Remix album by The Faint
- Released: May 29, 2000
- Genres: Indie rock, new wave, post-punk revival
- Length: 34:31
- Labels: Saddle Creek (LBJ-33); Blood of the Young (young-015)

The Faint chronology
| Blank-Wave Arcade (1999) | Blank-Wave Arcade Remixes (2000) | Danse Macabre (2001) |

= Blank-Wave Arcade Remixes =

Blank-Wave Arcade Remixes is a limited 12-inch picture-disc remix album by American band The Faint, issued on May 29, 2000, by Saddle Creek as catalog number LBJ-33 and co-released by Blood of the Young (young-015). The record compiles nine remixes of songs from the group's 1999 album Blank-Wave Arcade.

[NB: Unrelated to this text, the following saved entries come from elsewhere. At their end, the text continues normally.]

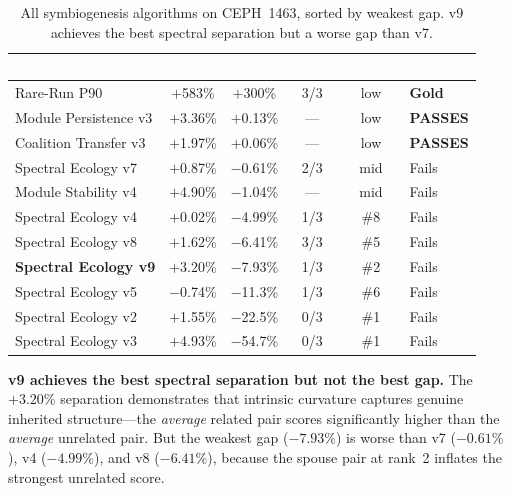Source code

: \documentclass{../yalumba}
\begin{document}
\begin{table}[H]
  \centering
  \tablestyle
  \caption{All symbiogenesis algorithms on CEPH~1463, sorted by weakest gap.
    v9 achieves the best spectral separation but a worse gap than v7.}
  \label{tab:all}
  \begin{tabular}{lccccl}
    \toprule
    \rowcolor{table-header}
    \textcolor{white}{\textbf{Algorithm}} &
    \textcolor{white}{\textbf{Sep}} &
    \textcolor{white}{\textbf{Gap}} &
    \textcolor{white}{\textbf{Top-3}} &
    \textcolor{white}{\textbf{Spouse}} &
    \textcolor{white}{\textbf{Status}} \\
    \midrule
    Rare-Run P90
      & $+$583\% & $+$300\% & 3/3 & low & \textbf{Gold} \\
    Module Persistence v3
      & $+$3.36\% & $+$0.13\% & --- & low & \textbf{PASSES} \\
    Coalition Transfer v3
      & $+$1.97\% & $+$0.06\% & --- & low & \textbf{PASSES} \\
    Spectral Ecology v7
      & $+$0.87\% & $-$0.61\% & 2/3 & mid & Fails \\
    Module Stability v4
      & $+$4.90\% & $-$1.04\% & --- & mid & Fails \\
    Spectral Ecology v4
      & $+$0.02\% & $-$4.99\% & 1/3 & \#8 & Fails \\
    Spectral Ecology v8
      & $+$1.62\% & $-$6.41\% & 3/3 & \#5 & Fails \\
    \textbf{Spectral Ecology v9}
      & $\mathbf{+3.20\%}$ & $-$7.93\% & 1/3 & \#2 & Fails \\
    Spectral Ecology v5
      & $-$0.74\% & $-$11.3\% & 1/3 & \#6 & Fails \\
    Spectral Ecology v2
      & $+$1.55\% & $-$22.5\% & 0/3 & \#1 & Fails \\
    Spectral Ecology v3
      & $+$4.93\% & $-$54.7\% & 0/3 & \#1 & Fails \\
    \bottomrule
  \end{tabular}
\end{table}


\begin{keyfinding}
\textbf{v9 achieves the best spectral separation but not the best gap.}
The $+3.20\%$ separation demonstrates that intrinsic curvature captures
genuine inherited structure---the \emph{average} related pair scores
significantly higher than the \emph{average} unrelated pair.  But the
weakest gap ($-7.93\%$) is worse than v7 ($-0.61\%$), v4 ($-4.99\%$),
and v8 ($-6.41\%$), because the spouse pair at rank~2 inflates the
strongest unrelated score.
\end{keyfinding}
\end{document}
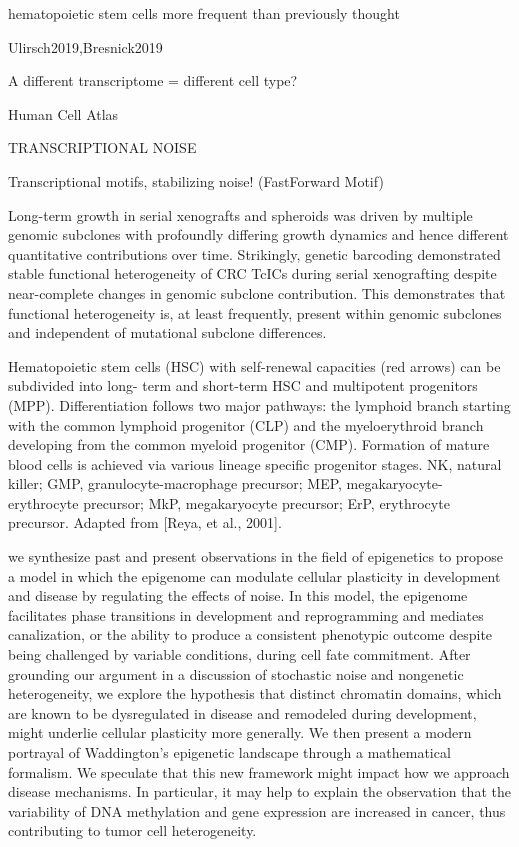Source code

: hematopoietic stem cells more frequent than previously thought\cite{Lee-Six2018}

Ulirsch2019,Bresnick2019


A different transcriptome = different cell type? 

Human Cell Atlas

TRANSCRIPTIONAL NOISE

Transcriptional motifs, stabilizing noise! (FastForward Motif)


 Long-term growth in serial xenografts and spheroids was driven by multiple genomic subclones with profoundly differing growth dynamics and hence different quantitative contributions over time. Strikingly, genetic barcoding demonstrated stable functional heterogeneity of CRC TcICs during serial xenografting despite near-complete changes in genomic subclone contribution. This demonstrates that functional heterogeneity is, at least frequently, present within genomic subclones and independent of mutational subclone differences.\cite{Giessler2017}


Hematopoietic stem cells (HSC) with self-renewal capacities (red arrows) can be subdivided into long-
term and short-term HSC and multipotent progenitors (MPP). Differentiation follows two major
pathways: the lymphoid branch starting with the common lymphoid progenitor (CLP) and the
myeloerythroid branch developing from the common myeloid progenitor (CMP). Formation of mature
blood cells is achieved via various lineage specific progenitor stages. NK, natural killer; GMP,
granulocyte-macrophage precursor; MEP, megakaryocyte-erythrocyte precursor; MkP, megakaryocyte
precursor; ErP, erythrocyte precursor. Adapted from [Reya, et al., 2001].


we synthesize past and present observations in the field of epigenetics to propose a model in which the epigenome can modulate cellular plasticity in development and disease by regulating the effects of noise. In this model, the epigenome facilitates phase transitions in development and reprogramming and mediates canalization, or the ability to produce a consistent phenotypic outcome despite being challenged by variable conditions, during cell fate commitment. After grounding our argument in a discussion of stochastic noise and nongenetic heterogeneity, we explore the hypothesis that distinct chromatin domains, which are known to be dysregulated in disease and remodeled during development, might underlie cellular plasticity more generally. We then present a modern portrayal of Waddington's epigenetic landscape through a mathematical formalism. We speculate that this new framework might impact how we approach disease mechanisms. In particular, it may help to explain the observation that the variability of DNA methylation and gene expression are increased in cancer, thus contributing to tumor cell heterogeneity.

It received a mediocre listing on AllMusic, and several of its era remixes were later included on the 2025 Blank-Wave Arcade (Deluxe Edition) reissue program from Saddle Creek.

Professional ratings
Review scores
| Source | Rating |
| AllMusic | Star Half star |

==Background and release==
Saddle Creek released LBJ-33 as a vinyl picture-disc Blank-wave Arcade Remix Album issued between the band's Blank-Wave Arcade (LBJ-28) and Danse Macabre (LBJ-37). The vinyl was released in the U.S. on May 29, 2000 with a total play time of 34:31. The release was limited with only 1,100 copies pressed with eight test pressings. Saddle Creek acknowledges the twelve-inch as "long out of print."

Remix credits include The New Gender, AJ/DJ, The Totally Kill Me, Transistor 3, The Laces, ][m, Recordist, Soft Curve, and S. Krolikowski. Saddle Creek's 2024–2025 reissue campaign issued several of these mixes under explicit remixer attributions, including "Call Call (Transistor3 Remix)" and "Worked Up So Sexual (The Laces Remix)."

==Track listing==

| No. | Title | Remixer | Length |
|---|---|---|---|
| 1. | "In Concert" (Hot Bulb Mix) | The New Gender | 3:11 |
| 2. | "The Passives" (Cardboard Square Mix) | AJ/DJ | 3:45 |
| 3. | "Sex Is Personal" (ZGA Go Go Mix) | The Totally Kill Me* | 2:12 |
| 4. | "Call Call" (Club Mix) | Transitor3 | 7:45 |
| 5. | "Worked Up So Sexual" (Pole Mix) | The Laces | 2:56 |
| 6. | "Sealed Human" (The Remix Kills Mix) | ]['m | 3:06 |
| 7. | "Cars Pass In Cold Blood" (Trans Mix) | Recordist | 3:08 |
| 8. | "Casual Sex" | Soft Curve | 3:43 |
| 9. | "Victim Convenience" (Dance To) | S. Krolikowski | 4:47 |
| Total length: |  |  | 31:25 |

===Personnel and credits===
- The Faint – performance, original recordings
- Remixes – The New Gender; AJ/DJ; The Totally Kill Me; Transistor 3; The Laces; m; Recordist; Soft Curve; S. Krolikowski

==Critical reception==
AllMusic lists the release and assigns a 2.5/5 rating.